Frantic Search, Crop Rotation – These cards are restricted in Vintage because of their interaction with Tolarian Academy. On their own, they are fair. Frantic Search is free and costs you a card while Crop Rotation can get you any land you need, pulling up special lands like Volrath‘s Stronghold and Kor Haven. It might get axed later, but they are not automatic restrictions.

Fact or Fiction, Gush, Dream Halls – I just don’t feel that these cards are powerful enough, on their own to dominate a game, unlike the other cards. Is Gush innately unfair? Not really. Neither is Fact or Fiction, which is great card draw, but often under the power of your opponent. Dream Halls makes everybody play big things, and it costs an extra card. Can it be a combo engine of doom? Yes, but on its own its fine. We’ll be looking at combo engines next.

Combo Engines

A lot of cards over the years have been acted upon because they are combo engines. Now, some of those, like Necropotence and Tolarian Academy, are powerful enough that they have moved out of the Combo Engine category and into the Power Cards category.

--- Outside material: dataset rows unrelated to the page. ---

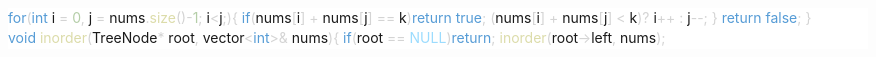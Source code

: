 </span></span><span><span>        </span><span class="token" style="color: rgb(86, 156, 214);">for</span><span class="token" style="color: rgb(212, 212, 212);">(</span><span class="token" style="color: rgb(86, 156, 214);">int</span><span> i </span><span class="token" style="color: rgb(212, 212, 212);">=</span><span> </span><span class="token" style="color: rgb(181, 206, 168);">0</span><span class="token" style="color: rgb(212, 212, 212);">,</span><span> j </span><span class="token" style="color: rgb(212, 212, 212);">=</span><span> nums</span><span class="token" style="color: rgb(212, 212, 212);">.</span><span class="token" style="color: rgb(220, 220, 170);">size</span><span class="token" style="color: rgb(212, 212, 212);">(</span><span class="token" style="color: rgb(212, 212, 212);">)</span><span class="token" style="color: rgb(212, 212, 212);">-</span><span class="token" style="color: rgb(181, 206, 168);">1</span><span class="token" style="color: rgb(212, 212, 212);">;</span><span> i</span><span class="token" style="color: rgb(212, 212, 212);">&lt;</span><span>j</span><span class="token" style="color: rgb(212, 212, 212);">;</span><span class="token" style="color: rgb(212, 212, 212);">)</span><span class="token" style="color: rgb(212, 212, 212);">{</span><span>
</span></span><span><span>            </span><span class="token" style="color: rgb(86, 156, 214);">if</span><span class="token" style="color: rgb(212, 212, 212);">(</span><span>nums</span><span class="token" style="color: rgb(212, 212, 212);">[</span><span>i</span><span class="token" style="color: rgb(212, 212, 212);">]</span><span> </span><span class="token" style="color: rgb(212, 212, 212);">+</span><span> nums</span><span class="token" style="color: rgb(212, 212, 212);">[</span><span>j</span><span class="token" style="color: rgb(212, 212, 212);">]</span><span> </span><span class="token" style="color: rgb(212, 212, 212);">==</span><span> k</span><span class="token" style="color: rgb(212, 212, 212);">)</span><span class="token" style="color: rgb(86, 156, 214);">return</span><span> </span><span class="token" style="color: rgb(86, 156, 214);">true</span><span class="token" style="color: rgb(212, 212, 212);">;</span><span>
</span></span><span><span>            </span><span class="token" style="color: rgb(212, 212, 212);">(</span><span>nums</span><span class="token" style="color: rgb(212, 212, 212);">[</span><span>i</span><span class="token" style="color: rgb(212, 212, 212);">]</span><span> </span><span class="token" style="color: rgb(212, 212, 212);">+</span><span> nums</span><span class="token" style="color: rgb(212, 212, 212);">[</span><span>j</span><span class="token" style="color: rgb(212, 212, 212);">]</span><span> </span><span class="token" style="color: rgb(212, 212, 212);">&lt;</span><span> k</span><span class="token" style="color: rgb(212, 212, 212);">)</span><span class="token" style="color: rgb(212, 212, 212);">?</span><span> i</span><span class="token" style="color: rgb(212, 212, 212);">++</span><span> </span><span class="token" style="color: rgb(212, 212, 212);">:</span><span> j</span><span class="token" style="color: rgb(212, 212, 212);">--</span><span class="token" style="color: rgb(212, 212, 212);">;</span><span>
</span></span><span><span>        </span><span class="token" style="color: rgb(212, 212, 212);">}</span><span>
</span></span><span><span>        </span><span class="token" style="color: rgb(86, 156, 214);">return</span><span> </span><span class="token" style="color: rgb(86, 156, 214);">false</span><span class="token" style="color: rgb(212, 212, 212);">;</span><span>
</span></span><span><span>    </span><span class="token" style="color: rgb(212, 212, 212);">}</span><span>
</span></span><span>    
</span><span><span>    </span><span class="token" style="color: rgb(86, 156, 214);">void</span><span> </span><span class="token" style="color: rgb(220, 220, 170);">inorder</span><span class="token" style="color: rgb(212, 212, 212);">(</span><span>TreeNode</span><span class="token" style="color: rgb(212, 212, 212);">*</span><span> root</span><span class="token" style="color: rgb(212, 212, 212);">,</span><span> vector</span><span class="token" style="color: rgb(212, 212, 212);">&lt;</span><span class="token" style="color: rgb(86, 156, 214);">int</span><span class="token" style="color: rgb(212, 212, 212);">&gt;</span><span class="token" style="color: rgb(212, 212, 212);">&amp;</span><span> nums</span><span class="token" style="color: rgb(212, 212, 212);">)</span><span class="token" style="color: rgb(212, 212, 212);">{</span><span>
</span></span><span><span>        </span><span class="token" style="color: rgb(86, 156, 214);">if</span><span class="token" style="color: rgb(212, 212, 212);">(</span><span>root </span><span class="token" style="color: rgb(212, 212, 212);">==</span><span> </span><span class="token" style="color: rgb(156, 220, 254);">NULL</span><span class="token" style="color: rgb(212, 212, 212);">)</span><span class="token" style="color: rgb(86, 156, 214);">return</span><span class="token" style="color: rgb(212, 212, 212);">;</span><span>
</span></span><span><span>        </span><span class="token" style="color: rgb(220, 220, 170);">inorder</span><span class="token" style="color: rgb(212, 212, 212);">(</span><span>root</span><span class="token" style="color: rgb(212, 212, 212);">-&gt;</span><span>left</span><span class="token" style="color: rgb(212, 212, 212);">,</span><span> nums</span><span class="token" style="color: rgb(212, 212, 212);">)</span><span class="token" style="color: rgb(212, 212, 212);">;</span><span>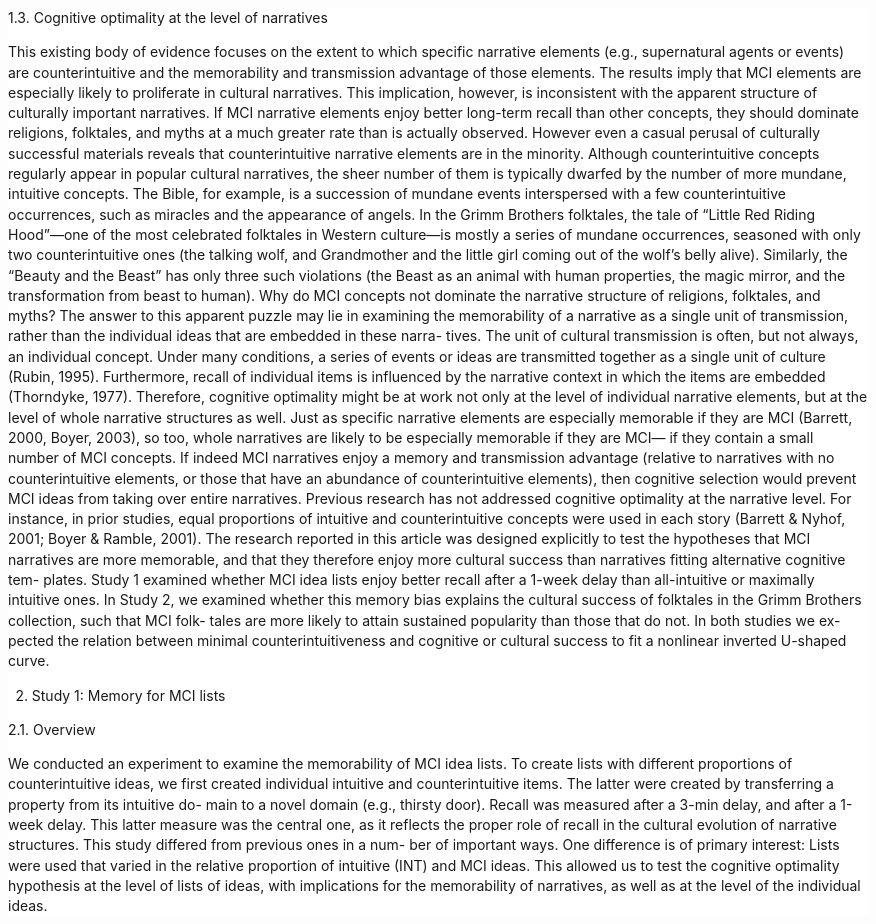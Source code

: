 1.3. Cognitive optimality at the level of narratives

This existing body of evidence focuses on the extent to which specific narrative elements (e.g., supernatural agents or events) are counterintuitive and the memorability and transmission advantage of those elements. The results imply that MCI elements are especially likely to proliferate in cultural narratives. This implication, however, is inconsistent with the apparent structure of culturally important narratives. If MCI narrative elements enjoy better long-term recall than other concepts, they should dominate religions, folktales, and myths at a much greater rate than is actually observed. However even a casual perusal of culturally successful materials reveals that counterintuitive narrative elements are in the minority. Although counterintuitive concepts regularly appear in popular cultural narratives, the sheer number of them is typically dwarfed by the number of more mundane, intuitive concepts. The Bible, for example, is a succession of mundane events interspersed with a few counterintuitive occurrences, such as miracles and the appearance of angels. In the Grimm Brothers folktales, the tale of “Little Red Riding Hood”—one of the most celebrated folktales in Western culture—is mostly a series of mundane occurrences, seasoned with only two counterintuitive ones (the talking wolf, and Grandmother and the little girl coming out of the wolf’s belly alive). Similarly, the “Beauty and the Beast” has only three such violations (the Beast as an animal with human properties, the magic mirror, and the transformation from beast to human). Why do MCI concepts not dominate the narrative structure of religions, folktales, and myths?
The answer to this apparent puzzle may lie in examining the memorability of a narrative as a single unit of transmission, rather than the individual ideas that are embedded in these narra- tives. The unit of cultural transmission is often, but not always, an individual concept. Under many conditions, a series of events or ideas are transmitted together as a single unit of culture (Rubin, 1995). Furthermore, recall of individual items is influenced by the narrative context in which the items are embedded (Thorndyke, 1977). Therefore, cognitive optimality might be at work not only at the level of individual narrative elements, but at the level of whole narrative structures as well.
Just as specific narrative elements are especially memorable if they are MCI (Barrett, 2000, Boyer, 2003), so too, whole narratives are likely to be especially memorable if they are MCI— if they contain a small number of MCI concepts. If indeed MCI narratives enjoy a memory and transmission advantage (relative to narratives with no counterintuitive elements, or those that have an abundance of counterintuitive elements), then cognitive selection would prevent MCI ideas from taking over entire narratives.
Previous research has not addressed cognitive optimality at the narrative level. For instance, in prior studies, equal proportions of intuitive and counterintuitive concepts were used in each story (Barrett & Nyhof, 2001; Boyer & Ramble, 2001). The research reported in this article was designed explicitly to test the hypotheses that MCI narratives are more memorable, and that they therefore enjoy more cultural success than narratives fitting alternative cognitive tem- plates. Study 1 examined whether MCI idea lists enjoy better recall after a 1-week delay than all-intuitive or maximally intuitive ones. In Study 2, we examined whether this memory bias explains the cultural success of folktales in the Grimm Brothers collection, such that MCI folk- tales are more likely to attain sustained popularity than those that do not. In both studies we ex- pected the relation between minimal counterintuitiveness and cognitive or cultural success to fit a nonlinear inverted U-shaped curve.

2. Study 1: Memory for MCI lists

2.1. Overview

We conducted an experiment to examine the memorability of MCI idea lists. To create lists with different proportions of counterintuitive ideas, we first created individual intuitive and counterintuitive items. The latter were created by transferring a property from its intuitive do- main to a novel domain (e.g., thirsty door). Recall was measured after a 3-min delay, and after a 1-week delay. This latter measure was the central one, as it reflects the proper role of recall in the cultural evolution of narrative structures. This study differed from previous ones in a num- ber of important ways. One difference is of primary interest: Lists were used that varied in the relative proportion of intuitive (INT) and MCI ideas. This allowed us to test the cognitive optimality hypothesis at the level of lists of ideas, with implications for the memorability of narratives, as well as at the level of the individual ideas.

The goal of the B&R should never be to punish a deck type or style of play. There is nothing wrong with being a Johnny, Spike, or Timmy. All are welcome under the tent of the casual crowd. There is nothing wrong with playing tempo, aggro, combo, control, or anything else (like uber-casual theme decks that are not able to be portrayed in the normal pyramid, or hybrid decks which do have a place on the Framework…).

However, over the years, I believe we have all found that the decks which can be the least fair are combo decks. There’s nothing wrong with combo per se, but some engines are just too dangerous. In this section, I want to look at engines that are too dangerous to allow.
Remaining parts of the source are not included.